Confession of Lawmaking Judge Sotomayor
Article audio sponsored by The John Birch Society

The story line is so appealing: the first African-American president appoints the first Latin American to the highest court in the land. Some have already disparaged it as an affirmative-action pick. The charge is as unfair now as it was 18 years ago, when President George H.W. Bush nominated Clarence Thomas. Sotomayor has ample intellect and experience to get where she is. She likely did not have to play either the gender or ethnic card.

But she may have been fortunate that she did not have those cards played against her, as did a group of New Haven firefighters, including one Hispanic firefighter, who were denied promotions because no African-Americans qualified for promotions when they took the same test. No black promotions meant no promotions. Period. End of story. The firefighters appealed, but to no avail. Their plea was dismissed when it reached the Second U.S. Circuit Court of Appeals in New York, where Judge Sotomayor sat as part of a three-judge panel. It was dismissed, as the world knows by now, without a written opinion. No need to explain to the firefighters or their attorneys, or indeed the rest of us peasants, why not promoting the firefighters who passed the test and not promoting those who failed the test equaled equal justice under the law.

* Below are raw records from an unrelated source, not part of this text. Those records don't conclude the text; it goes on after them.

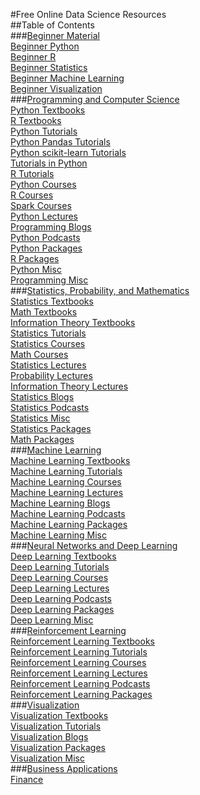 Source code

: #Free Online Data Science Resources  
##Table of Contents  
###[Beginner Material](./01_beginner)  
[Beginner Python](01_beginner#BeginnerPython)  
[Beginner R](01_beginner#BeginnerR)  
[Beginner Statistics](01_beginner#BeginnerStatistics)  
[Beginner Machine Learning](01_beginner#BeginnerMachineLearning)  
[Beginner Visualization](01_beginner#BeginnerVisualization)  
###[Programming and Computer Science](./02_programming)  
[Python Textbooks](02_programming#PythonTextbooks)  
[R Textbooks](02_programming#RTextbooks)  
[Python Tutorials](02_programming#PythonTutorials)  
[Python Pandas Tutorials](02_programming#PythonPandasTutorials)  
[Python scikit-learn Tutorials](02_programming#Pythonscikit-learnTutorials)  
[Tutorials in Python](02_programming#TutorialsinPython)  
[R Tutorials](02_programming#RTutorials)  
[Python Courses](02_programming#PythonCourses)  
[R Courses](02_programming#RCourses)  
[Spark Courses](02_programming#SparkCourses)  
[Python Lectures](02_programming#PythonLectures)  
[Programming Blogs](02_programming#ProgrammingBlogs)  
[Python Podcasts](02_programming#PythonPodcasts)  
[Python Packages](02_programming#PythonPackages)  
[R Packages](02_programming#RPackages)  
[Python Misc](02_programming#PythonMisc)  
[Programming Misc](02_programming#ProgrammingMisc)  
###[Statistics, Probability, and Mathematics](./03_statistics)  
[Statistics Textbooks](03_statistics#StatisticsTextbooks)  
[Math Textbooks](03_statistics#MathTextbooks)  
[Information Theory Textbooks](03_statistics#InformationTheoryTextbooks)  
[Statistics Tutorials](03_statistics#StatisticsTutorials)  
[Statistics Courses](03_statistics#StatisticsCourses)  
[Math Courses](03_statistics#MathCourses)  
[Statistics Lectures](03_statistics#StatisticsLectures)  
[Probability Lectures](03_statistics#ProbabilityLectures)  
[Information Theory Lectures](03_statistics#InformationTheoryLectures)  
[Statistics Blogs](03_statistics#StatisticsBlogs)  
[Statistics Podcasts](03_statistics#StatisticsPodcasts)  
[Statistics Misc](03_statistics#StatisticsMisc)  
[Statistics Packages](03_statistics#StatisticsPackages)  
[Math Packages](03_statistics#MathPackages)  
###[Machine Learning](./04_machine_learning)  
[Machine Learning Textbooks](04_machine_learning#MachineLearningTextbooks)  
[Machine Learning Tutorials](04_machine_learning#MachineLearningTutorials)  
[Machine Learning Courses](04_machine_learning#MachineLearningCourses)  
[Machine Learning Lectures](04_machine_learning#MachineLearningLectures)  
[Machine Learning Blogs](04_machine_learning#MachineLearningBlogs)  
[Machine Learning Podcasts](04_machine_learning#MachineLearningPodcasts)  
[Machine Learning Packages](04_machine_learning#MachineLearningPackages)  
[Machine Learning Misc](04_machine_learning#MachineLearningMisc)  
###[Neural Networks and Deep Learning](./05_deep_learning)  
[Deep Learning Textbooks](05_deep_learning#DeepLearningTextbooks)  
[Deep Learning Tutorials](05_deep_learning#DeepLearningTutorials)  
[Deep Learning Courses](05_deep_learning#DeepLearningCourses)  
[Deep Learning Lectures](05_deep_learning#DeepLearningLectures)  
[Deep Learning Podcasts](05_deep_learning#DeepLearningPodcasts)  
[Deep Learning Packages](05_deep_learning#DeepLearningPackages)  
[Deep Learning Misc](05_deep_learning#DeepLearningMisc)  
###[Reinforcement Learning](./05_reinforement_learning)  
[Reinforcement Learning Textbooks](05_reinforement_learning#ReinforcementLearningTextbooks)  
[Reinforcement Learning Tutorials](05_reinforement_learning#ReinforcementLearningTutorials)  
[Reinforcement Learning Courses](05_reinforement_learning#ReinforcementLearningCourses)  
[Reinforcement Learning Lectures](05_reinforement_learning#ReinforcementLearningLectures)  
[Reinforcement Learning Podcasts](05_reinforement_learning#ReinforcementLearningPodcasts)  
[Reinforcement Learning Packages](05_reinforement_learning#ReinforcementLearningPackages)  
###[Visualization](./06_visualizaiton)  
[Visualization Textbooks](06_visualizaiton#VisualizationTextbooks)  
[Visualization Tutorials](06_visualizaiton#VisualizationTutorials)  
[Visualization Blogs](06_visualizaiton#VisualizationBlogs)  
[Visualization Packages](06_visualizaiton#VisualizationPackages)  
[Visualization Misc](06_visualizaiton#VisualizationMisc)  
###[Business Applications](./07_analytics)  
[Finance](07_analytics#Finance)  
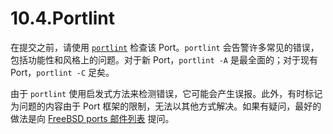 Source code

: # 10.4.Portlint

在提交之前，请使用 [`portlint`](https://docs.freebsd.org/en/books/porters-handbook/quick-porting/#porting-portlint) 检查该 Port。`portlint` 会告警许多常见的错误，包括功能性和风格上的问题。对于新 Port，`portlint -A` 是最全面的；对于现有 Port，`portlint -C` 足矣。

由于 `portlint` 使用启发式方法来检测错误，它可能会产生误报。此外，有时标记为问题的内容由于 Port 框架的限制，无法以其他方式解决。如果有疑问，最好的做法是向 [FreeBSD ports 邮件列表](https://lists.freebsd.org/subscription/freebsd-ports) 提问。
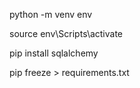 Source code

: python -m venv env

source env\Scripts\activate

pip install sqlalchemy

pip freeze > requirements.txt
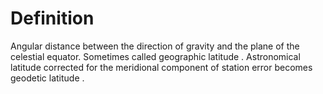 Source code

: # Definition

Angular distance between the direction of gravity and the plane of the
celestial equator. Sometimes called geographic latitude . Astronomical
latitude corrected for the meridional component of station error becomes
geodetic latitude .
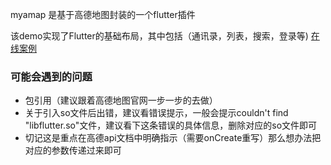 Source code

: myamap 是基于高德地图封装的一个flutter插件

该demo实现了Flutter的基础布局，其中包括（通讯录，列表，搜索，登录等)
[在线案例](https://github.com/mymaizi/flutter_hello_world) 

### 可能会遇到的问题

* 包引用（建议跟着高德地图官网一步一步的去做）
* 关于引入so文件后出错，建议看错误提示，一般会提示couldn't find "libflutter.so"文件，建议看下这条错误的具体信息，删除对应的so文件即可
* 切记这是重点在高德api文档中明确指示（需要onCreate重写）那么想办法把对应的参数传递过来即可
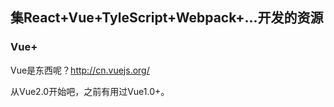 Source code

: 
## 集React+Vue+TyleScript+Webpack+...开发的资源  



### Vue+  

Vue是东西呢？http://cn.vuejs.org/  

从Vue2.0开始吧，之前有用过Vue1.0+。  

















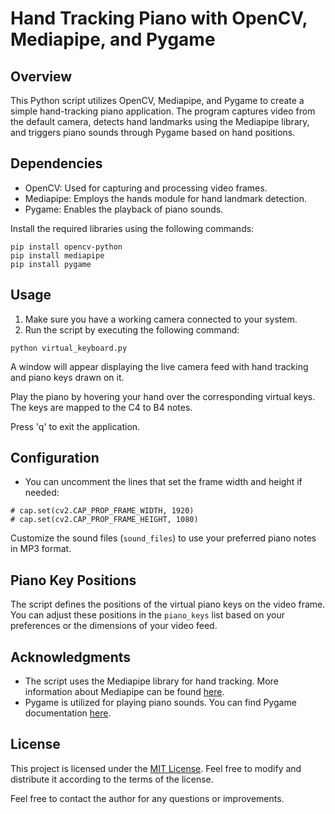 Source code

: <body>

<h1>Hand Tracking Piano with OpenCV, Mediapipe, and Pygame</h1>

<h2>Overview</h2>

<p>This Python script utilizes OpenCV, Mediapipe, and Pygame to create a simple hand-tracking piano application. The program captures video from the default camera, detects hand landmarks using the Mediapipe library, and triggers piano sounds through Pygame based on hand positions.</p>

<h2>Dependencies</h2>

<ul>
    <li>OpenCV: Used for capturing and processing video frames.</li>
    <li>Mediapipe: Employs the hands module for hand landmark detection.</li>
    <li>Pygame: Enables the playback of piano sounds.</li>
</ul>

<p>Install the required libraries using the following commands:</p>

<pre>
<code>pip install opencv-python
pip install mediapipe
pip install pygame
</code></pre>

<h2>Usage</h2>

<ol>
    <li>Make sure you have a working camera connected to your system.</li>
    <li>Run the script by executing the following command:</li>
</ol>

<pre>
<code>python virtual_keyboard.py
</code></pre>

<p>A window will appear displaying the live camera feed with hand tracking and piano keys drawn on it.</p>

<p>Play the piano by hovering your hand over the corresponding virtual keys. The keys are mapped to the C4 to B4 notes.</p>

<p>Press 'q' to exit the application.</p>

<h2>Configuration</h2>

<ul>
    <li>You can uncomment the lines that set the frame width and height if needed:</li>
</ul>

<pre>
<code># cap.set(cv2.CAP_PROP_FRAME_WIDTH, 1920)
# cap.set(cv2.CAP_PROP_FRAME_HEIGHT, 1080)
</code></pre>

<p>Customize the sound files (<code>sound_files</code>) to use your preferred piano notes in MP3 format.</p>

<h2>Piano Key Positions</h2>

<p>The script defines the positions of the virtual piano keys on the video frame. You can adjust these positions in the <code>piano_keys</code> list based on your preferences or the dimensions of your video feed.</p>

<h2>Acknowledgments</h2>

<ul>
    <li>The script uses the Mediapipe library for hand tracking. More information about Mediapipe can be found <a
            href="https://google.github.io/mediapipe/solutions/hands">here</a>.</li>
    <li>Pygame is utilized for playing piano sounds. You can find Pygame documentation <a
            href="https://www.pygame.org/">here</a>.</li>
</ul>

<h2>License</h2>

<p>This project is licensed under the <a href="LICENSE">MIT License</a>. Feel free to modify and distribute it according to the terms of the license.</p>

<p>Feel free to contact the author for any questions or improvements.</p>

</body>
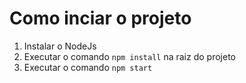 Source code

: # Como inciar o projeto

1. Instalar o NodeJs
2. Executar o comando `npm install` na raiz do projeto
3. Executar o comando `npm start`
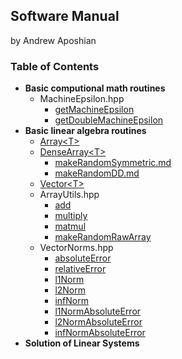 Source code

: ## Software Manual
by Andrew Aposhian

### Table of Contents

* **Basic computional math routines**
    * MachineEpsilon.hpp
        * [getMachineEpsilon](./getMachineEpsilon.md)
        * [getDoubleMachineEpsilon](./getDoubleMachineEpsilon.md)
* **Basic linear algebra routines**
    * [Array\<T\>](./Array.md)
    * [DenseArray\<T\>](./DenseArray.md)
        * [makeRandomSymmetric.md](./makeRandomSymmetric.md)
        * [makeRandomDD.md](./makeRandomDD.md)
    * [Vector\<T\>](./Vector.md)
    * ArrayUtils.hpp
        * [add](./add.md)
        * [multiply](./multiply.md)
        * [matmul](./matmul.md)
        * [makeRandomRawArray](./makeRandomRawArray.md)
    * VectorNorms.hpp
        * [absoluteError](./absoluteError.md)
        * [relativeError](./relativeError.md)
        * [l1Norm](./l1Norm.md)
        * [l2Norm](./l2Norm.md)
        * [infNorm](./infNorm.md)
        * [l1NormAbsoluteError](l1NormAbsoluteError.md)
        * [l2NormAbsoluteError](l2NormAbsoluteError.md)
        * [infNormAbsoluteError](infNormAbsoluteError.md)
* **Solution of Linear Systems**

They — and we — probably wouldn’t understand.

But Sotomayor does understand, or at least hopes she understands. As she said in a 2001 speech: “I would hope that a wise Latina woman with the richness of her experiences would more often than not reach a better conclusion than a white male who hasn’t lived that life.” And, let’s face it, the firefighters case does have some semblance of logic. Those who passed the test and those who did not were “not promoted” equally. It brings to mind the late Sen. Roman Hruska’s observation of a few decades ago that the mediocre need some representation on the Supreme Court, since there are so many of us — of them. Whatever.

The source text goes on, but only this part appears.